Trauma is not simply “feeling sad” or “feeling scared”. It is a deeper, more serious psychological event that can overwhelm a person and make them feel isolated, terrified, and more. Beyond that, emotional trauma can also make people feel helpless or unable to protect themselves.
In many people, emotional trauma is broadly characterized by a loss of a sense of safety. This is partially because emotional trauma is often caused by a dangerous event or circumstance.
No matter what, if you’ve experienced emotional trauma, you must remember that it’s not your fault and there’s nothing wrong with you for feeling traumatized. Psychological trauma occurs to anyone at any age, including children and adults.

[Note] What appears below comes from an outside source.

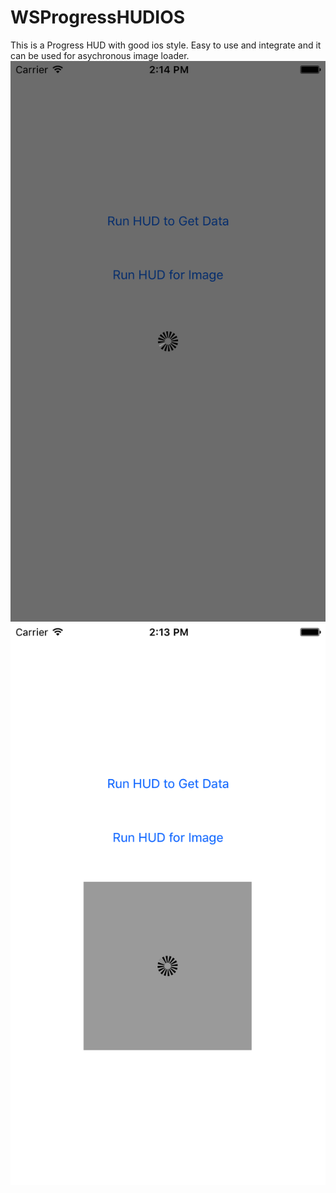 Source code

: # WSProgressHUDIOS
This is a Progress HUD with good ios style. Easy to use and integrate and it can be used for asychronous image loader.
![Alt text](https://github.com/WebsoftProfession/WSProgressHUDIOS/blob/master/WSProgressHUDIOS_1.png?raw=true "Optional Title")
![Alt text](https://github.com/WebsoftProfession/WSProgressHUDIOS/blob/master/WSProgressHUDIOS_2.png?raw=true "Optional Title")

Emotional Trauma can be a response to a terrible event like an accident
Post-traumatic stress disorder
In some individuals, a traumatic experience can lead to the development of post-traumatic stress disorder (PTSD). PTSD is characterized by panic attacks, difficulty concentrating, and other symptoms and is clinically recognized as a mental disorder.
If you or someone you know has PTSD, it’s important to seek out medical assistance and therapy to treat this disorder and start the recovery process.
What can cause emotional trauma?
Emotional trauma is caused by a wide variety of circumstances and incidents, including:
• One-time events like accidents, violent attacks, or injuries.
• Chronic stress. This can include living in a dangerous or crime-ridden neighborhood, dealing with a life-threatening or uncomfortable illness, or experiencing repeated traumatic events like bullying or childhood violence.
• Sudden loss of someone or something important to you, such as the death of a loved one or divorce.
• Cruel incidents, such as bullying or humiliation in front of other people.
• Isolation for an extended period of time, such as when you are lost in the wilderness or if a person stays in their home for too long.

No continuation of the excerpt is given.